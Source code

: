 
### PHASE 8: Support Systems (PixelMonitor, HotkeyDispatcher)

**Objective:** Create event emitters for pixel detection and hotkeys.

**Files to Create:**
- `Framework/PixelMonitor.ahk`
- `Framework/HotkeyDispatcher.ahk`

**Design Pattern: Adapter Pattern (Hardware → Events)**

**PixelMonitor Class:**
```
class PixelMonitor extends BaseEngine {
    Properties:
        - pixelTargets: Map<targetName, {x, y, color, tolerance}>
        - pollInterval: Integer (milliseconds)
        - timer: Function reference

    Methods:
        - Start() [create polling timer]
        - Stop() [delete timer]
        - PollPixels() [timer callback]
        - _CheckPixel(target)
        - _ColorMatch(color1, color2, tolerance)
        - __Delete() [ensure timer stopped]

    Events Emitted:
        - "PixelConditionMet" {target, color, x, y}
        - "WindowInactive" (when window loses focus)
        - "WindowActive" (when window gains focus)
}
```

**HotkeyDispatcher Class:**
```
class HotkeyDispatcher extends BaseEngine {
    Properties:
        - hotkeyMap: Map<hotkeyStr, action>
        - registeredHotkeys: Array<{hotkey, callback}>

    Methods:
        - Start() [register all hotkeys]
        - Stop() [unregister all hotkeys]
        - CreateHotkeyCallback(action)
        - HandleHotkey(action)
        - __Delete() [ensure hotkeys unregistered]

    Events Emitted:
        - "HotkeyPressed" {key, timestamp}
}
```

=-=-=-=-=

• YOUR GOAL
Copy out every record above once more, precisely as written.

• ANSWER SPACE
Source code

: 
### PHASE 8: Support Systems (PixelMonitor, HotkeyDispatcher)

**Objective:** Create event emitters for pixel detection and hotkeys.

**Files to Create:**
- `Framework/PixelMonitor.ahk`
- `Framework/HotkeyDispatcher.ahk`

**Design Pattern: Adapter Pattern (Hardware → Events)**

**PixelMonitor Class:**
```
class PixelMonitor extends BaseEngine {
    Properties:
        - pixelTargets: Map<targetName, {x, y, color, tolerance}>
        - pollInterval: Integer (milliseconds)
        - timer: Function reference

    Methods:
        - Start() [create polling timer]
        - Stop() [delete timer]
        - PollPixels() [timer callback]
        - _CheckPixel(target)
        - _ColorMatch(color1, color2, tolerance)
        - __Delete() [ensure timer stopped]

    Events Emitted:
        - "PixelConditionMet" {target, color, x, y}
        - "WindowInactive" (when window loses focus)
        - "WindowActive" (when window gains focus)
}
```

**HotkeyDispatcher Class:**
```
class HotkeyDispatcher extends BaseEngine {
    Properties:
        - hotkeyMap: Map<hotkeyStr, action>
        - registeredHotkeys: Array<{hotkey, callback}>

    Methods:
        - Start() [register all hotkeys]
        - Stop() [unregister all hotkeys]
        - CreateHotkeyCallback(action)
        - HandleHotkey(action)
        - __Delete() [ensure hotkeys unregistered]

    Events Emitted:
        - "HotkeyPressed" {key, timestamp}
}
```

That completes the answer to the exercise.